13.000 Gäste und Mitarbeiter in den bayerischen Heilbädern und Kurorten haben sich in weniger als einem Monat mit ihrer Unterschrift dafür ausgesprochen, dass die Kompetenzen und Leistungen in Bayerns Kurorten und Heilbädern auch künftig von den Gesundheits- und Sozialsystemen abgesichert sein müssen", bilanziert Klaus Holetschek, Präsident des Bayerischen Heilbäder-Verbandes.
In erster Linie fordert der BHV, dass die ambulante, offene Badekur zu einer Pflichtleistung der Gesetzlichen Krankenkassen werden muss. Außerdem soll bei der Bezahlung von Kuren im Ausland der gleiche Qualitätsmaßstab angelegt werden wie in Deutschland. Entscheidende Ziele sind zusätzlich die Infrastrukturunterstützungen für Orte und Betriebe, sowie die kurspezifischen und ortsgebundenen Heilmittel wieder in die Heilmittelrichtlinien aufzunehmen.

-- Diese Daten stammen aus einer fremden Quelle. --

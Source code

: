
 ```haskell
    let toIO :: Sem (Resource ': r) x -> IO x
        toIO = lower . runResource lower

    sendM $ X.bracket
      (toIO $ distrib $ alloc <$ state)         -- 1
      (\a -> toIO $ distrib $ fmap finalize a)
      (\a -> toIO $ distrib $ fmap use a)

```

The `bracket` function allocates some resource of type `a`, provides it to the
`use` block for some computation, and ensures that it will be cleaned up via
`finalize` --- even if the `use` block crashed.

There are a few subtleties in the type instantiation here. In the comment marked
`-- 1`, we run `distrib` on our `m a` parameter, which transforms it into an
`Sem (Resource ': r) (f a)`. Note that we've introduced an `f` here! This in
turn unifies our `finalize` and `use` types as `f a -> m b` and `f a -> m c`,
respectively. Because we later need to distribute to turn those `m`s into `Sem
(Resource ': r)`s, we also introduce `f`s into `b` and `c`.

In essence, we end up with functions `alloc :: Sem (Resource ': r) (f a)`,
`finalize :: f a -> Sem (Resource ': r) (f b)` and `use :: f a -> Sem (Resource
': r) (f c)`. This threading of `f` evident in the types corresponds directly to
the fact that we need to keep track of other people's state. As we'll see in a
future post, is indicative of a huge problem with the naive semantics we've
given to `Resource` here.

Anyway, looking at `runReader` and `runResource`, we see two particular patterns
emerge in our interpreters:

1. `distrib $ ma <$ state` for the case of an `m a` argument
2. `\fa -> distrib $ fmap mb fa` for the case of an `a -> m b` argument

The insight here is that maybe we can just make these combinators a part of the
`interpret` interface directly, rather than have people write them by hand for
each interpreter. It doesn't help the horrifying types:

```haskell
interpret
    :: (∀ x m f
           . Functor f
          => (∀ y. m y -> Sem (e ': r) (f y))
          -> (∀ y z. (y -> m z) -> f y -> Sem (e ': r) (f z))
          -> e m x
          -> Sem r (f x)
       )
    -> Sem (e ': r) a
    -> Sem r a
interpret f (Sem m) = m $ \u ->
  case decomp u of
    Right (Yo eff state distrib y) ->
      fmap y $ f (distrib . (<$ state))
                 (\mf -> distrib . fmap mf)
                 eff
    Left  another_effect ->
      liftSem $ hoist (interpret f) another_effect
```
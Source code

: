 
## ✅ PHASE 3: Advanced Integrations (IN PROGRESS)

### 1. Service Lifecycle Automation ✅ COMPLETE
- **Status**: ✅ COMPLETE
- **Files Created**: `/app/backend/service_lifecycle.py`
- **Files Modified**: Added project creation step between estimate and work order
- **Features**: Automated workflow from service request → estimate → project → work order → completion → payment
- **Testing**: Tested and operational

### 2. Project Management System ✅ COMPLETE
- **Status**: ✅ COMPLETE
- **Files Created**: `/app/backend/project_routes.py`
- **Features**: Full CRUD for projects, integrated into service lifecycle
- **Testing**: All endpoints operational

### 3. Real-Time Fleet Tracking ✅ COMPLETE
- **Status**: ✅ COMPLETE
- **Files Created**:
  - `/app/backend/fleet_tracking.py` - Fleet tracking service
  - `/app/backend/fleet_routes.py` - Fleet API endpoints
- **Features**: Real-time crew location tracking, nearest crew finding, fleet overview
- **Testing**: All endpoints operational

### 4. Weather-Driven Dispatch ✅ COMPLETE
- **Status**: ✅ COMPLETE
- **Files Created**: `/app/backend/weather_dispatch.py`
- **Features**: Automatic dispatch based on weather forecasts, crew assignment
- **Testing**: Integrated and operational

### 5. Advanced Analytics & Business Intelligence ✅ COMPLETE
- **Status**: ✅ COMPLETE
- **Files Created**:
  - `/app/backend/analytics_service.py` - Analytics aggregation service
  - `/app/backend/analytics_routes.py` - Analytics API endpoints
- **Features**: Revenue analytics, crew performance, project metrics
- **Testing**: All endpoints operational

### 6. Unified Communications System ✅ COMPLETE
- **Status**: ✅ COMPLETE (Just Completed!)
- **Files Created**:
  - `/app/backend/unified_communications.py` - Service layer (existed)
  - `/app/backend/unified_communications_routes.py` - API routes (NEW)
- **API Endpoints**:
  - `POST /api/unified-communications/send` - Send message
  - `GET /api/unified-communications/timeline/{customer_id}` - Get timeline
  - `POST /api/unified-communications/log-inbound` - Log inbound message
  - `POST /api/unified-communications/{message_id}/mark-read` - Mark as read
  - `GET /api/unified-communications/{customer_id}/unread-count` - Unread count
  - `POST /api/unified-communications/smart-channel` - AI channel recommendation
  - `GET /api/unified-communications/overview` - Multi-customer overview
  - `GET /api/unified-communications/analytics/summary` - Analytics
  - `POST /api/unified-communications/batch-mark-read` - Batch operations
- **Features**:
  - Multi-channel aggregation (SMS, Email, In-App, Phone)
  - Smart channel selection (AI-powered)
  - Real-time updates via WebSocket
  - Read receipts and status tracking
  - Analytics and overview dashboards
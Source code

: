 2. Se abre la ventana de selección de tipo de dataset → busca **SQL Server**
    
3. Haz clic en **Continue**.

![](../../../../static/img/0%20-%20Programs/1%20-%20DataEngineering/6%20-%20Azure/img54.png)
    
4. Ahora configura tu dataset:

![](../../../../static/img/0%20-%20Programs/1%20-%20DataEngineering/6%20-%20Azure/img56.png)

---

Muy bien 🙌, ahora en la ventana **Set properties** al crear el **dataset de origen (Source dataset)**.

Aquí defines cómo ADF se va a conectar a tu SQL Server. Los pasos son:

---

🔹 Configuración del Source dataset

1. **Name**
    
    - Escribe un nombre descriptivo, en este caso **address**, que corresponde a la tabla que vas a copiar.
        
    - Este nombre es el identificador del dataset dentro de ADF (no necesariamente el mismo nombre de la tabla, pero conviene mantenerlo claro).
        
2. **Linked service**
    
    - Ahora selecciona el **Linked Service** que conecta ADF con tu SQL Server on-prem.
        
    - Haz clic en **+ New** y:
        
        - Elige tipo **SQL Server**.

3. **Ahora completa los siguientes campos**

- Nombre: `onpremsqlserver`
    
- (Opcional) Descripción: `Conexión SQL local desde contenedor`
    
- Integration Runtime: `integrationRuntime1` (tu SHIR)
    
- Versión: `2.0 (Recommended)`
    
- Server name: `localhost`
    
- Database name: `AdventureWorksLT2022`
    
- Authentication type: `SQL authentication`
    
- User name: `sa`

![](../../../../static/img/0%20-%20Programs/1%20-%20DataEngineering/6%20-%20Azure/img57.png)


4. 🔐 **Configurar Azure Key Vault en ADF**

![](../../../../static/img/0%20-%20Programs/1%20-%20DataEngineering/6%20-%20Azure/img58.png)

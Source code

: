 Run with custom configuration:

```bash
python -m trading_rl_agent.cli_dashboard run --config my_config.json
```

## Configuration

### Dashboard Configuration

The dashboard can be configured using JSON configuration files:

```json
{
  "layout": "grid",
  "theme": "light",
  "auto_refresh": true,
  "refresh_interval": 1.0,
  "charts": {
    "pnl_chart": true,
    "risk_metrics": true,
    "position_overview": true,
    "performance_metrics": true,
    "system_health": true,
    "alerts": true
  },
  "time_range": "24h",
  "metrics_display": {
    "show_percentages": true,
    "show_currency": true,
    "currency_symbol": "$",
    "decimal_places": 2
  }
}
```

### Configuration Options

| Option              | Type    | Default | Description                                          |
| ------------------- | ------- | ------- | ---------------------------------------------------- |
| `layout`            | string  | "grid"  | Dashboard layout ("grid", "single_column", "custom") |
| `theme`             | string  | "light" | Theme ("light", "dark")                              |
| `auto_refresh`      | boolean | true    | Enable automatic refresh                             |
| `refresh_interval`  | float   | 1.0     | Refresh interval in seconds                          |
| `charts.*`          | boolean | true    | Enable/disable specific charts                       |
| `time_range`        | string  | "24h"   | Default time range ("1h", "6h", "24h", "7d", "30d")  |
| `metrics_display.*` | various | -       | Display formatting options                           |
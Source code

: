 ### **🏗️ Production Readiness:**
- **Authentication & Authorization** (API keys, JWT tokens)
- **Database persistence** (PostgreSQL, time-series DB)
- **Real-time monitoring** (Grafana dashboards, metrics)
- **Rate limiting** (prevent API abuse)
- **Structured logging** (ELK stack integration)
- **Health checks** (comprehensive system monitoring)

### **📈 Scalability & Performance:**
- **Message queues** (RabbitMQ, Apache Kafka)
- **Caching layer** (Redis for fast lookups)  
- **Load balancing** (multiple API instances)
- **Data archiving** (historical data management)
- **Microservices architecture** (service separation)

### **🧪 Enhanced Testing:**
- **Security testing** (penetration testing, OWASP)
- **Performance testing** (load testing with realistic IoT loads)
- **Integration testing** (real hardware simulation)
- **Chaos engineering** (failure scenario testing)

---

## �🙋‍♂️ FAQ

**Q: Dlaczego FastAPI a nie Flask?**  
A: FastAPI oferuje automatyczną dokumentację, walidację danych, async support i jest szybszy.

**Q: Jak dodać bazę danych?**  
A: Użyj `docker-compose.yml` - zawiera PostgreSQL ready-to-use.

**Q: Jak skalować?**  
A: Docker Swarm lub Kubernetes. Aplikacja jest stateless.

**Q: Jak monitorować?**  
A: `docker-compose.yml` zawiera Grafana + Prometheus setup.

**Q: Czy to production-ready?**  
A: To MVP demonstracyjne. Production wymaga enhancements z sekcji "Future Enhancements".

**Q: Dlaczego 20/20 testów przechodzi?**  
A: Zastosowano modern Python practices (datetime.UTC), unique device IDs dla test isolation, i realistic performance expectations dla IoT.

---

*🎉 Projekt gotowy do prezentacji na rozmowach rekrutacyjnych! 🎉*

Ebenfalls begrüßt der BHV-Präsident die Steuerermäßigung von 19 auf sieben Prozent für Beherbergungsbetriebe, die ab 01. Januar 2010 in Kraft tritt. Wünschenswert ist seiner Meinung nach, „wenn auch die Gaststätten zukünftig von dem ermäßigten Steuersatz profitieren könnten."